W Waszyngtonie "Młyn i krzyż" wyświetlany jest od piątku w studyjnym kinie Landmark's E Street Cinema, wcześniej wszedł na ekrany w innych miastach USA. Według recenzentki dziennika "Washington Post" Stephanie Merry, obraz polskiego reżysera to portret cierpienia i zniewolenia, który zmusza widzów do zastanowienia się nad otaczającym ich światem.
"Młyn i krzyż" jest filmowym "ożywieniem" słynnego obrazu Pietera Breugla starszego "Droga Krzyżowa" z 1564 r., przedstawiającego męczeństwo Chrystusa w scenerii XVI-wiecznej Flandrii, okupowanej wtedy przez Koronę Hiszpańską. Rolę Rzymian-katów Chrystusa pełni u Breugla hiszpańska milicja w czerwonych tunikach Inkwizycji. Obraz obfituje w symbole - m.in. drzewa życia i śmierci oraz górujący nad całością młyn "mielący chleb przeznaczenia", w którym młynarz - jak wyjaśnia w filmie sam Breugel - przedstawia Boga.
Film Majewskiego - produkcja polsko-szwedzka - zyskał przychylne recenzje także w innych amerykańskich mediach. Znany z renesansowej wszechstronności reżyser był jednocześnie współproducentem, współscenarzystą, współautorem muzyki i efektów specjalnych filmu. Wychodzący w San Francisco "The Examiner" nazwał go wspaniałym obrazem stworzonym w duchu alegorycznych panoram Breugla.

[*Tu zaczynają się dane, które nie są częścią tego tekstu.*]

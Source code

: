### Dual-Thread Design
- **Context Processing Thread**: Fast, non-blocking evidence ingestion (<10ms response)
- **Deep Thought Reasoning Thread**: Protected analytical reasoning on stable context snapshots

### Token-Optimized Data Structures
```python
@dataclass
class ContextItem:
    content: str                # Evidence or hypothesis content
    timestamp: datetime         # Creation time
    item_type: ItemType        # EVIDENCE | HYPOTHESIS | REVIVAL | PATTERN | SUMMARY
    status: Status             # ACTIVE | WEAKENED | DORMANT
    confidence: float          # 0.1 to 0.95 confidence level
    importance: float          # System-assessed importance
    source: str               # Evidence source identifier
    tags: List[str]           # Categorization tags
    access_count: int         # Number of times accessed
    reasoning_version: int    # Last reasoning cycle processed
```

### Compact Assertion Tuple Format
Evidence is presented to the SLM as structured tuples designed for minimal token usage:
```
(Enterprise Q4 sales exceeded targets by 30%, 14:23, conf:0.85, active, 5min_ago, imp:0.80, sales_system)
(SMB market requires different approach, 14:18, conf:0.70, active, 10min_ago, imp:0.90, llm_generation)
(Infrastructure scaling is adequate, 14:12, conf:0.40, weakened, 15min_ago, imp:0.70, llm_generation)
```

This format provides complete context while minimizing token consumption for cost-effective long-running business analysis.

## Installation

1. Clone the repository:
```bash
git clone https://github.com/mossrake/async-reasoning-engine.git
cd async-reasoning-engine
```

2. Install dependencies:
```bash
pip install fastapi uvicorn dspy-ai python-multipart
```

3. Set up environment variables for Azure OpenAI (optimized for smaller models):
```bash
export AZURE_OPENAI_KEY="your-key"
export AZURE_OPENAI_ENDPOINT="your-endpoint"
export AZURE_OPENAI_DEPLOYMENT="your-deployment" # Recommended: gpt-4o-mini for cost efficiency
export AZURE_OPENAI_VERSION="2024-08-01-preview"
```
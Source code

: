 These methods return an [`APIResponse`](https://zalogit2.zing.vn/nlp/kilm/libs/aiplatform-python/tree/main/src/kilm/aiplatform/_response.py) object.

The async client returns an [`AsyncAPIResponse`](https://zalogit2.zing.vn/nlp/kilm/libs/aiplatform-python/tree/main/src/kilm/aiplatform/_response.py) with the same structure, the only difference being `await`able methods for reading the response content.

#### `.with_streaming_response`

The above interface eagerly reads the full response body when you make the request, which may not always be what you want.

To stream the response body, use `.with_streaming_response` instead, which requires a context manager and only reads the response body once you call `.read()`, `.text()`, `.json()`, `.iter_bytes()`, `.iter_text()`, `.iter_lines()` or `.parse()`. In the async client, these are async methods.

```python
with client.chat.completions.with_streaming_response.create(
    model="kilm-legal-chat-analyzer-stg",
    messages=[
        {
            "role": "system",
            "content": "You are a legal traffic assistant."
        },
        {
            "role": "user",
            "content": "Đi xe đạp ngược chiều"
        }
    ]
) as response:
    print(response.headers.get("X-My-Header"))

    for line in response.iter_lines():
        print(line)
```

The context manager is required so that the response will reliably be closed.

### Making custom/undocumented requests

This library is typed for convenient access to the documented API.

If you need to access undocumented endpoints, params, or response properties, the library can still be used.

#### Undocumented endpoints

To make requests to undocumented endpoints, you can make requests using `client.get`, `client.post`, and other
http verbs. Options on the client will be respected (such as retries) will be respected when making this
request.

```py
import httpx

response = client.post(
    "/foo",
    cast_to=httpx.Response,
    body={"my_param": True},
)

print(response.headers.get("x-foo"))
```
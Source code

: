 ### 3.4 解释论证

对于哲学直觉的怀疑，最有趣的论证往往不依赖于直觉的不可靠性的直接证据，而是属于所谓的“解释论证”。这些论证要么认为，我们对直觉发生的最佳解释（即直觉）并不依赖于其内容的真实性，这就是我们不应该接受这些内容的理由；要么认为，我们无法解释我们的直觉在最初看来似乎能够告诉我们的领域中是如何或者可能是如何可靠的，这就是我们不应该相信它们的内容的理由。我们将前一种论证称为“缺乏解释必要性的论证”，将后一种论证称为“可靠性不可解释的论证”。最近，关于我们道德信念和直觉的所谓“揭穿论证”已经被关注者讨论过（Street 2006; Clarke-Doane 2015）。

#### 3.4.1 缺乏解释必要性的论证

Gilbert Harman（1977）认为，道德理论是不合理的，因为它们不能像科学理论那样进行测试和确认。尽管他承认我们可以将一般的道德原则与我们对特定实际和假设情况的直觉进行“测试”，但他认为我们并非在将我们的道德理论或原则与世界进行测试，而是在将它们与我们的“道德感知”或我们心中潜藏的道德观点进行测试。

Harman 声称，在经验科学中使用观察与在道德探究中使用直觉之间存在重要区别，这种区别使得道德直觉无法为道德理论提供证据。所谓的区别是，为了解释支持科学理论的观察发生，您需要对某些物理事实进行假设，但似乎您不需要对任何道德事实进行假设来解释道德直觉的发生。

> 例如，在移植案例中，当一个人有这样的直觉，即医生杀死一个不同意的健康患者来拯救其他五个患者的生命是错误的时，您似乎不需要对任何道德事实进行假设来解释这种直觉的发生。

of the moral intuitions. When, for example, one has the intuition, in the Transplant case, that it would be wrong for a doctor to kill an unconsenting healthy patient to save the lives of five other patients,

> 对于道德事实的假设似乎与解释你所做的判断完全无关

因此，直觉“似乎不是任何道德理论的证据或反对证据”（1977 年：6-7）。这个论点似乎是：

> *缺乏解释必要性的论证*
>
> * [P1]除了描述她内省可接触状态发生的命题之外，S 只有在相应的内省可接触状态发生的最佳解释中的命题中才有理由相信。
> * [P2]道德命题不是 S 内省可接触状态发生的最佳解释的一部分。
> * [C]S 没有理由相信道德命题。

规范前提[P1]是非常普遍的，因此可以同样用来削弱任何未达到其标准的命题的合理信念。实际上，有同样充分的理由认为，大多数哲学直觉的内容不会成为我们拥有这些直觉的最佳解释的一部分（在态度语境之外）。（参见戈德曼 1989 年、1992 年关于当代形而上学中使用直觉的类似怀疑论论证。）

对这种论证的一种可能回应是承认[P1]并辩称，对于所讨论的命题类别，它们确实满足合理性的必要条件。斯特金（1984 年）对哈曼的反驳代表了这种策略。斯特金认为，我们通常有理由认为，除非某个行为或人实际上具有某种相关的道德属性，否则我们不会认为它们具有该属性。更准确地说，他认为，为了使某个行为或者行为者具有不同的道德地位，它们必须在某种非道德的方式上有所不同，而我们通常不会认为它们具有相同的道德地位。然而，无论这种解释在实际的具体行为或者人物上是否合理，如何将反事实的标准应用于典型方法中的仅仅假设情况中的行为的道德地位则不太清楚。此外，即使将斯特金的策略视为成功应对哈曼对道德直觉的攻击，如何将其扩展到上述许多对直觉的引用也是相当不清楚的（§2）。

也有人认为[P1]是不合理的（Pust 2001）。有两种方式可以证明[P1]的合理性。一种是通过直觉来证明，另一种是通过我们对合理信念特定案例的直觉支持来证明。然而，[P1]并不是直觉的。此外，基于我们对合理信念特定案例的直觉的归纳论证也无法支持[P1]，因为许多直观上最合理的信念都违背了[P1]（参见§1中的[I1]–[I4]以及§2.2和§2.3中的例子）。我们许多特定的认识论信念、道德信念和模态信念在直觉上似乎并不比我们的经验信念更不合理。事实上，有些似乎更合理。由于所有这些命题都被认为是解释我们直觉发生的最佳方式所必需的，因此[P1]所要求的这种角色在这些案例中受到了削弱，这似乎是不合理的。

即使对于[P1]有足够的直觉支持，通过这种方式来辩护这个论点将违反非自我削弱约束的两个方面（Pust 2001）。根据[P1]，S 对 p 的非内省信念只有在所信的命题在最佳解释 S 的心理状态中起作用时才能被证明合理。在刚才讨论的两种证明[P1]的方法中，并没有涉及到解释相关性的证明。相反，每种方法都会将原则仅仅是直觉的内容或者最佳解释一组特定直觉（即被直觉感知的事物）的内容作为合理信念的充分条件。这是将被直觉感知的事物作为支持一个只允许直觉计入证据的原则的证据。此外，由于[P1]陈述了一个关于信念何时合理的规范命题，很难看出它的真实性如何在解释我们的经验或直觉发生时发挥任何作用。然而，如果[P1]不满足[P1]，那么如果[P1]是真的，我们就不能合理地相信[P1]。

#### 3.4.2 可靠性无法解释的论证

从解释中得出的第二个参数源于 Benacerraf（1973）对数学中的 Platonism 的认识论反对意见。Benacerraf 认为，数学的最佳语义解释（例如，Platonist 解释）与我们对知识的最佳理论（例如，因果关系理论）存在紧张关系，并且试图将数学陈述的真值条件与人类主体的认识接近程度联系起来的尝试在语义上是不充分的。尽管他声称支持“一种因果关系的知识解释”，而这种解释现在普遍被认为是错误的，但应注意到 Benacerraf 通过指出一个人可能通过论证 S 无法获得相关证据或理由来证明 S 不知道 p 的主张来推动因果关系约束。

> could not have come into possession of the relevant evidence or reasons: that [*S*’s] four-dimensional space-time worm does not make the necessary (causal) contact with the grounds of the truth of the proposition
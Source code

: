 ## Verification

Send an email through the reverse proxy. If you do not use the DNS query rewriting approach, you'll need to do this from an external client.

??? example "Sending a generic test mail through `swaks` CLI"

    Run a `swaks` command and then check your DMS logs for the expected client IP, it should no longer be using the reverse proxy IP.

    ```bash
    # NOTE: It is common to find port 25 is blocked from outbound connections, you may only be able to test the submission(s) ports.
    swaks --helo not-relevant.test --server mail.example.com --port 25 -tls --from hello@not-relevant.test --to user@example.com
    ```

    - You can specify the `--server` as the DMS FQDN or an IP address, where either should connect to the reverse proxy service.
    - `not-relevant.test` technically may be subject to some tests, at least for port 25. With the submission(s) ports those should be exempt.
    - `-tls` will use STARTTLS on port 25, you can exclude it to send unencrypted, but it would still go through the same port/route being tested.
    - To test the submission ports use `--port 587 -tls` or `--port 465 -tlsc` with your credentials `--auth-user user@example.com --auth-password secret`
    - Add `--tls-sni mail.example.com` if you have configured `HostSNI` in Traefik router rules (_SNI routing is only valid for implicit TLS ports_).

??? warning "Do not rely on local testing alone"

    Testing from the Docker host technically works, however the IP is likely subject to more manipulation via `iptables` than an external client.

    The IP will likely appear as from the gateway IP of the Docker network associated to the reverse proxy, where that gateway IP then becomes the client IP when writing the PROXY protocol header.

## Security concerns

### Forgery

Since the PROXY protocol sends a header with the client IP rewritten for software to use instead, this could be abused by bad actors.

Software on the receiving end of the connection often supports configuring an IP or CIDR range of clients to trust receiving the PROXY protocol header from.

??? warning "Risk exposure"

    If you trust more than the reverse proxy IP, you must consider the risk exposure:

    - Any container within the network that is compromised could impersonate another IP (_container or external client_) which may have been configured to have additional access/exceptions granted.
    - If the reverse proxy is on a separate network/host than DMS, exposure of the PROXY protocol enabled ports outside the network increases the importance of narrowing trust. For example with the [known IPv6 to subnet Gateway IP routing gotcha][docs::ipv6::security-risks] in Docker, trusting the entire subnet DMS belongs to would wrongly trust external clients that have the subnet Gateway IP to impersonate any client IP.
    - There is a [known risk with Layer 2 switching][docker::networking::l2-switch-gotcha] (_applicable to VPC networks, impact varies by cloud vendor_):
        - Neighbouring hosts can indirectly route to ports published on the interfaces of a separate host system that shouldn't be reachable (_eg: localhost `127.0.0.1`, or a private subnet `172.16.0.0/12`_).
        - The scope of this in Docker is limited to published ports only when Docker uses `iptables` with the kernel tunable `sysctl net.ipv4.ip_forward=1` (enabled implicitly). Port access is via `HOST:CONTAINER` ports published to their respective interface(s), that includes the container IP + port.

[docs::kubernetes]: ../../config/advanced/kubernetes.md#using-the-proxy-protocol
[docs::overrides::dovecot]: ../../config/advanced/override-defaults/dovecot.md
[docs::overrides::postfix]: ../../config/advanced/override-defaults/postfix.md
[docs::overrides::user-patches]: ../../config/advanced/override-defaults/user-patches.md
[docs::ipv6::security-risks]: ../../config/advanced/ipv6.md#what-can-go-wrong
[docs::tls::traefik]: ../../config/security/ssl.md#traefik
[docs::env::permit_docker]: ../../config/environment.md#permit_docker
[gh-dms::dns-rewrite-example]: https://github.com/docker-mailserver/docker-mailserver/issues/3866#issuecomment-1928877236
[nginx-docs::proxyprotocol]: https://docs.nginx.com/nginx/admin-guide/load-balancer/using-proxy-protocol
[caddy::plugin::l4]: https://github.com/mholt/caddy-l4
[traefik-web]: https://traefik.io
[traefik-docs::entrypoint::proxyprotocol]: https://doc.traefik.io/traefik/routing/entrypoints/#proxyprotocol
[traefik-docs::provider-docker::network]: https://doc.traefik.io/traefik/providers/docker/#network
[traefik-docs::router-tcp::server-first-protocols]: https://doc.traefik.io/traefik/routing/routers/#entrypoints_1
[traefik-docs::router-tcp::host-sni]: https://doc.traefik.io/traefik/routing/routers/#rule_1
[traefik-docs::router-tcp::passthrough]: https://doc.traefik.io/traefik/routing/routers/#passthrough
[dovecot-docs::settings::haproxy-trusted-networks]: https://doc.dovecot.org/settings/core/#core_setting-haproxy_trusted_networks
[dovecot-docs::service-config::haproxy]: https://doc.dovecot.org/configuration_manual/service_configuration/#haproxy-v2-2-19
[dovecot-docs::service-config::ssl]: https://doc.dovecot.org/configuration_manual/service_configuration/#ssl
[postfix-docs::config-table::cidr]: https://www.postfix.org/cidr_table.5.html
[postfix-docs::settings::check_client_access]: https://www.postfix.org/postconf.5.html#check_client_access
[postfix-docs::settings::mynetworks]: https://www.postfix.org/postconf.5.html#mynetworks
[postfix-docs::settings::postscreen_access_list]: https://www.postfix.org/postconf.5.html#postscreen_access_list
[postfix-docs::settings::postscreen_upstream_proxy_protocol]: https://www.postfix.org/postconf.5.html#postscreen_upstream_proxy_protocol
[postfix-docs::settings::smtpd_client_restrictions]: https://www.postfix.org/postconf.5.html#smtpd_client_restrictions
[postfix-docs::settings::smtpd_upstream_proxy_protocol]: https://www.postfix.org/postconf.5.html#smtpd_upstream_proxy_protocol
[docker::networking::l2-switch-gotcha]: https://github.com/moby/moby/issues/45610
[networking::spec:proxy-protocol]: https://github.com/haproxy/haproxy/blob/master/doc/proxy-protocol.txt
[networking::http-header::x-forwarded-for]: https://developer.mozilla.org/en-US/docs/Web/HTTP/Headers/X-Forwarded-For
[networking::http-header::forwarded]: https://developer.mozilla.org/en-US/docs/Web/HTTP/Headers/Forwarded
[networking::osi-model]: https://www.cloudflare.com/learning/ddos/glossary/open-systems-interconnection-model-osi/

Film prezentuje bogaty zestaw tematów, idei i technik wizualnych. Powstało w rezultacie ambitne, niezwykłe dzieło, które łączy w sobie historię, fantazję i jest wstrząsającą odą na cześć sztuki. Ze swoją oryginalnością i aspiracjami tak rzadkimi we współczesnym kinie, jest filmem zasługującym na obejrzenie - pisze recenzent dziennika Anita Katz.